3. Release Positioning

Align with sounds and contexts that connect to desired nodes in the similarity network.

Implications for Listeners

For listeners, similarity graphs enable:

  • Faster discovery of relevant artists
  • Reduced reliance on passive algorithm feeds
  • More intentional exploration of music ecosystems

How to Explore Artist Similarity Graphs

On Streaming Platforms

Use “Fans Also Like” sections and explore Artist Radio to navigate the network passively.

Through Data Tools

Query APIs (Spotify, Last.fm) and analyze co-listening patterns for deeper insights into relationships.

Through Graph-Based Platforms

Search for “artists similar to [artist]” on platforms like ArtistSimilarity.com.
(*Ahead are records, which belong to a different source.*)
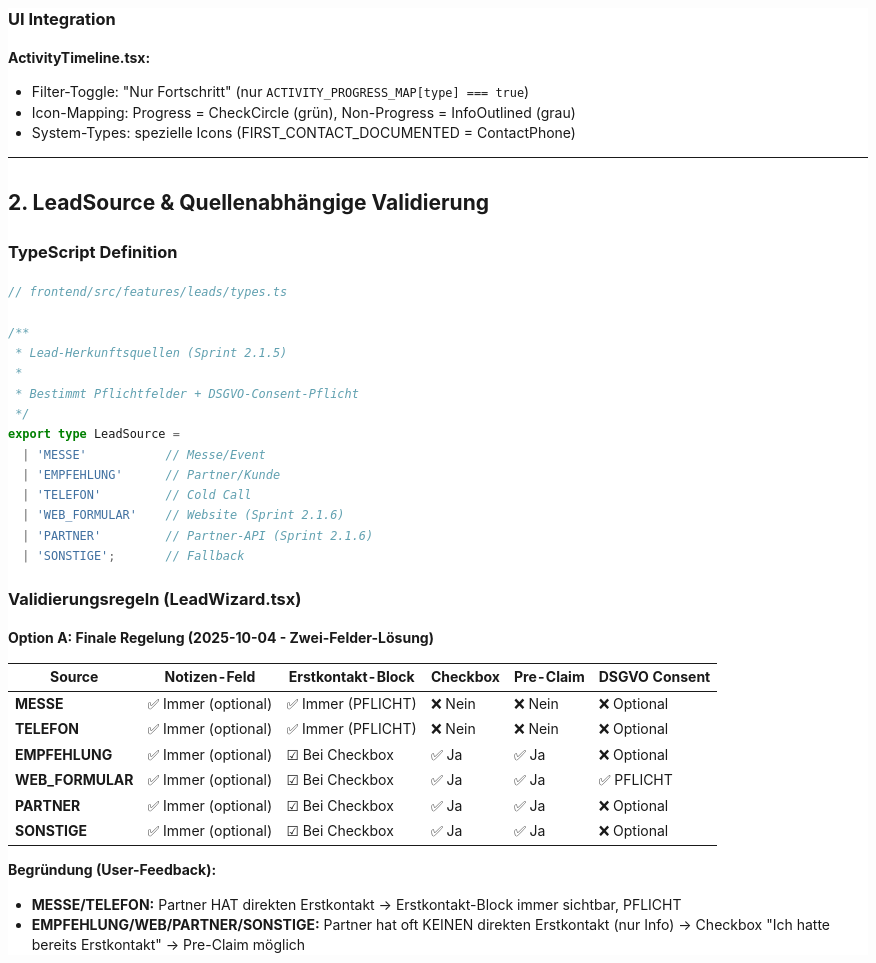 ### UI Integration

**ActivityTimeline.tsx:**
- Filter-Toggle: "Nur Fortschritt" (nur `ACTIVITY_PROGRESS_MAP[type] === true`)
- Icon-Mapping: Progress = CheckCircle (grün), Non-Progress = InfoOutlined (grau)
- System-Types: spezielle Icons (FIRST_CONTACT_DOCUMENTED = ContactPhone)

---

## 2. LeadSource & Quellenabhängige Validierung

### TypeScript Definition

```typescript
// frontend/src/features/leads/types.ts

/**
 * Lead-Herkunftsquellen (Sprint 2.1.5)
 *
 * Bestimmt Pflichtfelder + DSGVO-Consent-Pflicht
 */
export type LeadSource =
  | 'MESSE'           // Messe/Event
  | 'EMPFEHLUNG'      // Partner/Kunde
  | 'TELEFON'         // Cold Call
  | 'WEB_FORMULAR'    // Website (Sprint 2.1.6)
  | 'PARTNER'         // Partner-API (Sprint 2.1.6)
  | 'SONSTIGE';       // Fallback
```

### Validierungsregeln (LeadWizard.tsx)

**Option A: Finale Regelung (2025-10-04 - Zwei-Felder-Lösung)**

| Source | Notizen-Feld | Erstkontakt-Block | Checkbox | Pre-Claim | DSGVO Consent |
|--------|--------------|-------------------|----------|-----------|---------------|
| **MESSE** | ✅ Immer (optional) | ✅ Immer (PFLICHT) | ❌ Nein | ❌ Nein | ❌ Optional |
| **TELEFON** | ✅ Immer (optional) | ✅ Immer (PFLICHT) | ❌ Nein | ❌ Nein | ❌ Optional |
| **EMPFEHLUNG** | ✅ Immer (optional) | ☑ Bei Checkbox | ✅ Ja | ✅ Ja | ❌ Optional |
| **WEB_FORMULAR** | ✅ Immer (optional) | ☑ Bei Checkbox | ✅ Ja | ✅ Ja | ✅ PFLICHT |
| **PARTNER** | ✅ Immer (optional) | ☑ Bei Checkbox | ✅ Ja | ✅ Ja | ❌ Optional |
| **SONSTIGE** | ✅ Immer (optional) | ☑ Bei Checkbox | ✅ Ja | ✅ Ja | ❌ Optional |

**Begründung (User-Feedback):**
- **MESSE/TELEFON:** Partner HAT direkten Erstkontakt → Erstkontakt-Block immer sichtbar, PFLICHT
- **EMPFEHLUNG/WEB/PARTNER/SONSTIGE:** Partner hat oft KEINEN direkten Erstkontakt (nur Info) → Checkbox "Ich hatte bereits Erstkontakt" → Pre-Claim möglich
Navigate relationship-based networks and explore clusters and adjacency paths for active, search-driven discovery.

Frequently Asked Questions

What does “related artists” mean on Spotify?

It refers to artists that share strong similarity based on listener behavior, playlist overlap, and audio characteristics. Spotify combines co-listening data, playlist co-occurrence, and audio feature analysis into a unified similarity model.

What is an artist similarity graph?

A network where artists are connected based on how similar they are, typically using behavioral and audio data. Artists are nodes, relationships are edges, and edge weight represents similarity strength.

How does Spotify know which artists are similar?

By combining co-listening data, playlist co-occurrence, and audio feature analysis into a unified similarity model. Co-listening behavior is the primary signal.

What is the most important signal in artist similarity?

Co-listening behavior is generally the strongest signal. Users who listen to both Artist A and Artist B, with high frequency and session proximity, create the strongest connections.

Can artists influence their position in the graph?

Indirectly, through audience overlap, collaborations, and how listeners engage with their music. Targeted advertising that sends the right listeners also builds clear behavioral signals.

What is the difference between genre and similarity?

Genre is a categorical label. Similarity is a data-driven relationship based on actual listening patterns and musical features. Modern discovery is shifting from genre-based categorization to similarity networks.

What tools can be used to find similar artists?

Streaming platforms (Spotify Fans Also Like), behavioral data systems (Last.fm), playlist-based discovery, and graph-first discovery platforms like ArtistSimilarity.com all provide different approaches to exploring artist relationships.

Key Takeaway

Artist similarity graphs are the invisible infrastructure behind modern music discovery. They determine who listeners hear next, which artists grow together, and how music spreads across audiences.

Understanding this system provides a clearer view of how discovery actually works in the streaming era — and how artists, listeners, and platforms are connected within it.